The suit shows on that same date, Select Structural Engineering issued a report concerning the cracked and crumbling brick on the west exterior wall.
“On February 3, 2023, MidAmerican Energy inspectors complained to the City and (former) Chief Building Inspector Trishna R. Pradhan about the unsafe and deteriorated condition of the exterior west wall at an on-site inspection,” the suit alleges.
The suit says on Feb. 10, 2023, the city cited the owner with notice that the building was substandard and issued a notice for all tenants to vacate on Feb. 10, 2023. The notice said the building had to be vacated in compliance with the notice by Feb. 27, 2023, at 12:00 a.m.
The city issued the notice after re-inspection on Feb. 9, 2023, finding previous violations had not been corrected, including problems with the western wall of the building and ordering that the building be vacated, according to the suit.

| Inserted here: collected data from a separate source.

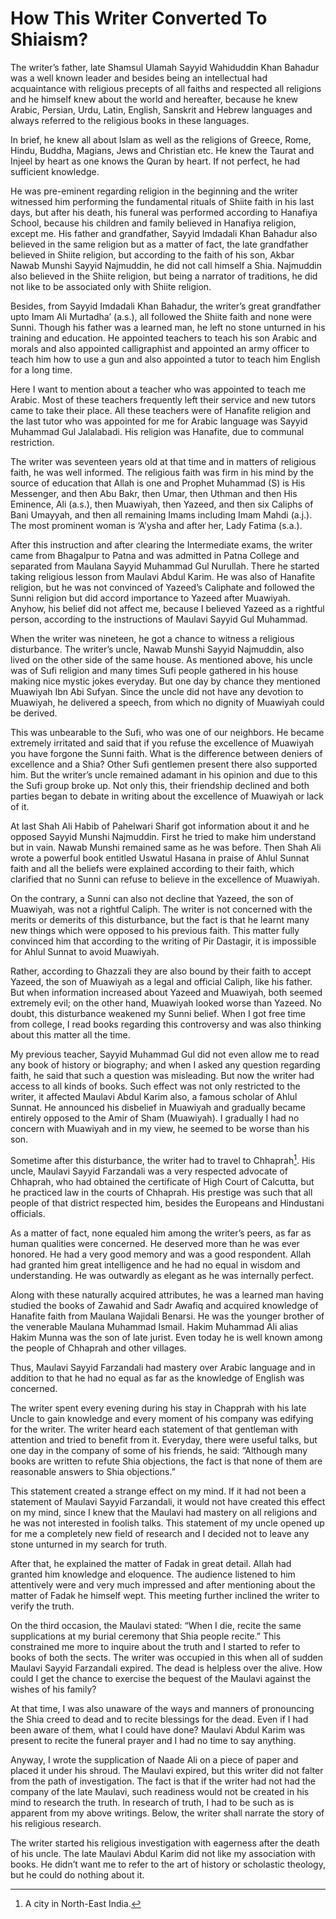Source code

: How This Writer Converted To Shiaism?
=====================================

The writer’s father, late Shamsul Ulamah Sayyid Wahiduddin Khan Bahadur
was a well known leader and besides being an intellectual had
acquaintance with religious precepts of all faiths and respected all
religions and he himself knew about the world and hereafter, because he
knew Arabic, Persian, Urdu, Latin, English, Sanskrit and Hebrew
languages and always referred to the religious books in these languages.

In brief, he knew all about Islam as well as the religions of Greece,
Rome, Hindu, Buddha, Magians, Jews and Christian etc. He knew the Taurat
and Injeel by heart as one knows the Quran by heart. If not perfect, he
had sufficient knowledge.

He was pre-eminent regarding religion in the beginning and the writer
witnessed him performing the fundamental rituals of Shiite faith in his
last days, but after his death, his funeral was performed according to
Hanafiya School, because his children and family believed in Hanafiya
religion, except me. His father and grandfather, Sayyid Imdadali Khan
Bahadur also believed in the same religion but as a matter of fact, the
late grandfather believed in Shiite religion, but according to the faith
of his son, Akbar Nawab Munshi Sayyid Najmuddin, he did not call himself
a Shia. Najmuddin also believed in the Shiite religion, but being a
narrator of traditions, he did not like to be associated only with
Shiite religion.

Besides, from Sayyid Imdadali Khan Bahadur, the writer’s great
grandfather upto Imam Ali Murtadha’ (a.s.), all followed the Shiite
faith and none were Sunni. Though his father was a learned man, he left
no stone unturned in his training and education. He appointed teachers
to teach his son Arabic and morals and also appointed calligraphist and
appointed an army officer to teach him how to use a gun and also
appointed a tutor to teach him English for a long time.

Here I want to mention about a teacher who was appointed to teach me
Arabic. Most of these teachers frequently left their service and new
tutors came to take their place. All these teachers were of Hanafite
religion and the last tutor who was appointed for me for Arabic language
was Sayyid Muhammad Gul Jalalabadi. His religion was Hanafite, due to
communal restriction.

The writer was seventeen years old at that time and in matters of
religious faith, he was well informed. The religious faith was firm in
his mind by the source of education that Allah is one and Prophet
Muhammad (S) is His Messenger, and then Abu Bakr, then Umar, then Uthman
and then His Eminence, Ali (a.s.), then Muawiyah, then Yazeed, and then
six Caliphs of Bani Umayyah, and then all remaining Imams including Imam
Mahdi (a.j.). The most prominent woman is ‘A’ysha and after her, Lady
Fatima (s.a.).

After this instruction and after clearing the Intermediate exams, the
writer came from Bhagalpur to Patna and was admitted in Patna College
and separated from Maulana Sayyid Muhammad Gul Nurullah. There he
started taking religious lesson from Maulavi Abdul Karim. He was also of
Hanafite religion, but he was not convinced of Yazeed’s Caliphate and
followed the Sunni religion but did accord importance to Yazeed after
Muawiyah. Anyhow, his belief did not affect me, because I believed
Yazeed as a rightful person, according to the instructions of Maulavi
Sayyid Gul Muhammad.

When the writer was nineteen, he got a chance to witness a religious
disturbance. The writer’s uncle, Nawab Munshi Sayyid Najmuddin, also
lived on the other side of the same house. As mentioned above, his uncle
was of Sufi religion and many times Sufi people gathered in his house
making nice mystic jokes everyday. But one day by chance they mentioned
Muawiyah Ibn Abi Sufyan. Since the uncle did not have any devotion to
Muawiyah, he delivered a speech, from which no dignity of Muawiyah could
be derived.

This was unbearable to the Sufi, who was one of our neighbors. He became
extremely irritated and said that if you refuse the excellence of
Muawiyah you have forgone the Sunni faith. What is the difference
between deniers of excellence and a Shia? Other Sufi gentlemen present
there also supported him. But the writer’s uncle remained adamant in his
opinion and due to this the Sufi group broke up. Not only this, their
friendship declined and both parties began to debate in writing about
the excellence of Muawiyah or lack of it.

At last Shah Ali Habib of Pahelwari Sharif got information about it and
he opposed Sayyid Munshi Najmuddin. First he tried to make him
understand but in vain. Nawab Munshi remained same as he was before.
Then Shah Ali wrote a powerful book entitled Uswatul Hasana in praise of
Ahlul Sunnat faith and all the beliefs were explained according to their
faith, which clarified that no Sunni can refuse to believe in the
excellence of Muawiyah.

On the contrary, a Sunni can also not decline that Yazeed, the son of
Muawiyah, was not a rightful Caliph. The writer is not concerned with
the merits or demerits of this disturbance, but the fact is that he
learnt many new things which were opposed to his previous faith. This
matter fully convinced him that according to the writing of Pir
Dastagir, it is impossible for Ahlul Sunnat to avoid Muawiyah.

Rather, according to Ghazzali they are also bound by their faith to
accept Yazeed, the son of Muawiyah as a legal and official Caliph, like
his father. But when information increased about Yazeed and Muawiyah,
both seemed extremely evil; on the other hand, Muawiyah looked worse
than Yazeed. No doubt, this disturbance weakened my Sunni belief. When I
got free time from college, I read books regarding this controversy and
was also thinking about this matter all the time.

My previous teacher, Sayyid Muhammad Gul did not even allow me to read
any book of history or biography; and when I asked any question
regarding faith, he said that such a question was misleading. But now
the writer had access to all kinds of books. Such effect was not only
restricted to the writer, it affected Maulavi Abdul Karim also, a famous
scholar of Ahlul Sunnat. He announced his disbelief in Muawiyah and
gradually became entirely opposed to the Amir of Sham (Muawiyah). I
gradually I had no concern with Muawiyah and in my view, he seemed to be
worse than his son.

Sometime after this disturbance, the writer had to travel to
Chhaprah[^1]. His uncle, Maulavi Sayyid Farzandali was a very respected
advocate of Chhaprah, who had obtained the certificate of High Court of
Calcutta, but he practiced law in the courts of Chhaprah. His prestige
was such that all people of that district respected him, besides the
Europeans and Hindustani officials.

As a matter of fact, none equaled him among the writer’s peers, as far
as human qualities were concerned. He deserved more than he was ever
honored. He had a very good memory and was a good respondent. Allah had
granted him great intelligence and he had no equal in wisdom and
understanding. He was outwardly as elegant as he was internally perfect.

Along with these naturally acquired attributes, he was a learned man
having studied the books of Zawahid and Sadr Awafiq and acquired
knowledge of Hanafite faith from Maulana Wajidali Benarsi. He was the
younger brother of the venerable Maulana Muhammad Ismail. Hakim Muhammad
Ali alias Hakim Munna was the son of late jurist. Even today he is well
known among the people of Chhaprah and other villages.

Thus, Maulavi Sayyid Farzandali had mastery over Arabic language and in
addition to that he had no equal as far as the knowledge of English was
concerned.

The writer spent every evening during his stay in Chapprah with his late
Uncle to gain knowledge and every moment of his company was edifying for
the writer. The writer heard each statement of that gentleman with
attention and tried to benefit from it. Everyday, there were useful
talks, but one day in the company of some of his friends, he said:
“Although many books are written to refute Shia objections, the fact is
that none of them are reasonable answers to Shia objections.”

This statement created a strange effect on my mind. If it had not been a
statement of Maulavi Sayyid Farzandali, it would not have created this
effect on my mind, since I knew that the Maulavi had mastery on all
religions and he was not interested in foolish talks. This statement of
my uncle opened up for me a completely new field of research and I
decided not to leave any stone unturned in my search for truth.

After that, he explained the matter of Fadak in great detail. Allah had
granted him knowledge and eloquence. The audience listened to him
attentively were and very much impressed and after mentioning about the
matter of Fadak he himself wept. This meeting further inclined the
writer to verify the truth.

On the third occasion, the Maulavi stated: “When I die, recite the same
supplications at my burial ceremony that Shia people recite.” This
constrained me more to inquire about the truth and I started to refer to
books of both the sects. The writer was occupied in this when all of
sudden Maulavi Sayyid Farzandali expired. The dead is helpless over the
alive. How could I get the chance to exercise the bequest of the Maulavi
against the wishes of his family?

At that time, I was also unaware of the ways and manners of pronouncing
the Shia creed to dead and to recite blessings for the dead. Even if I
had been aware of them, what I could have done? Maulavi Abdul Karim was
present to recite the funeral prayer and I had no time to say anything.

Anyway, I wrote the supplication of Naade Ali on a piece of paper and
placed it under his shroud. The Maulavi expired, but this writer did not
falter from the path of investigation. The fact is that if the writer
had not had the company of the late Maulavi, such readiness would not be
created in his mind to research the truth. In research of truth, I had
to be such as is apparent from my above writings. Below, the writer
shall narrate the story of his religious research.

The writer started his religious investigation with eagerness after the
death of his uncle. The late Maulavi Abdul Karim did not like my
association with books. He didn’t want me to refer to the art of history
or scholastic theology, but he could do nothing about it.

[^1]: A city in North-East India.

The suit says there is no documentation at this time of any subsequent action on the part of Andrew Wold, any of his companies, or the City of Davenport, to advise the tenants of the notice to vacate, or to comply with the notice, or that sufficient action had been taken to cure the substandard conditions of the building.
In 2020, before Wold bought the building, Davenport Building Inspector Richard Oswald is quoted as saying “I’M NOT AFRAID OF CLOSING THE BUILDING DOWN. GO AHEAD AND PROCEED.” The message, all in capital letters, “was apparently not heeded by the city,” according to the suit.
Select Structural Engineering said in a letter dated May 24, 2023 to the City of Davenport that large patches of brick “appear ready to fall imminently” and laid out repair recommendations to to keep the entire face of the building from falling away when the bottom areas come loose, according to the suit. Engineers warned that the “brick facade is unlikely to be preserved in place, but it can be brought down in a safe and controlled manner.”
According to the suit, on May 26, 2023, two days before the partial collapse, Ryan Shaffer, co-owner of RA Masonry, a contractor who previously had bid on the repair project, warned people working on the building “for fear for their safety, in the days before the collapse,” the suit says. He had previously warned the owner and on the day before the collapse he warned the workers there on Saturday, a day before it collapsed, after he saw that interior layer of bricks – not just the outer bricks- had been falling.
On May 27, 2023, the day before the collapse, a contractor overseeing a clean-up crew at the building site called 911 emergency services with concerns for the integrity of the structure because of visible bulging on the southwest wall, according to the suit.
The suit says on that day, after the 911 call, Emergency Services sent out the fire department to evaluate the integrity of the structure and the fire department’s logs show the fire department left the scene four minutes later with no action being taken by the city regarding the contractor’s warning of the eminent failure of the building structure.
‘A sham corporation’
The creation of the Davenport Hotel LLC was a sham corporation “whose purpose was to obstruct the application and enforcement of the City of Davenport building, fire, and construction codes in place to protect the safety of the public and the residents of the building,” the suit says.
“These corporations are shams created to perpetrate a fraud upon the public, the City of Davenport and all of its tenants by avoiding the legal consequences of failing to comply with the application and enforcement of the City of Davenport building, fire and construction codes in place to protect the safety of the public and the residents of the building,” the suit alleges.
According to the suit, on March 13, 2023, a MidAmerican Energy inspector told the chief building inspector, the fire chief, the building owner and other public officials that the wall was going to fall.
The plaintiffs ask for damages and a jury trial, the suit says. A class-action lawsuit allows one or more people to file a lawsuit on behalf of a larger group, or “class.”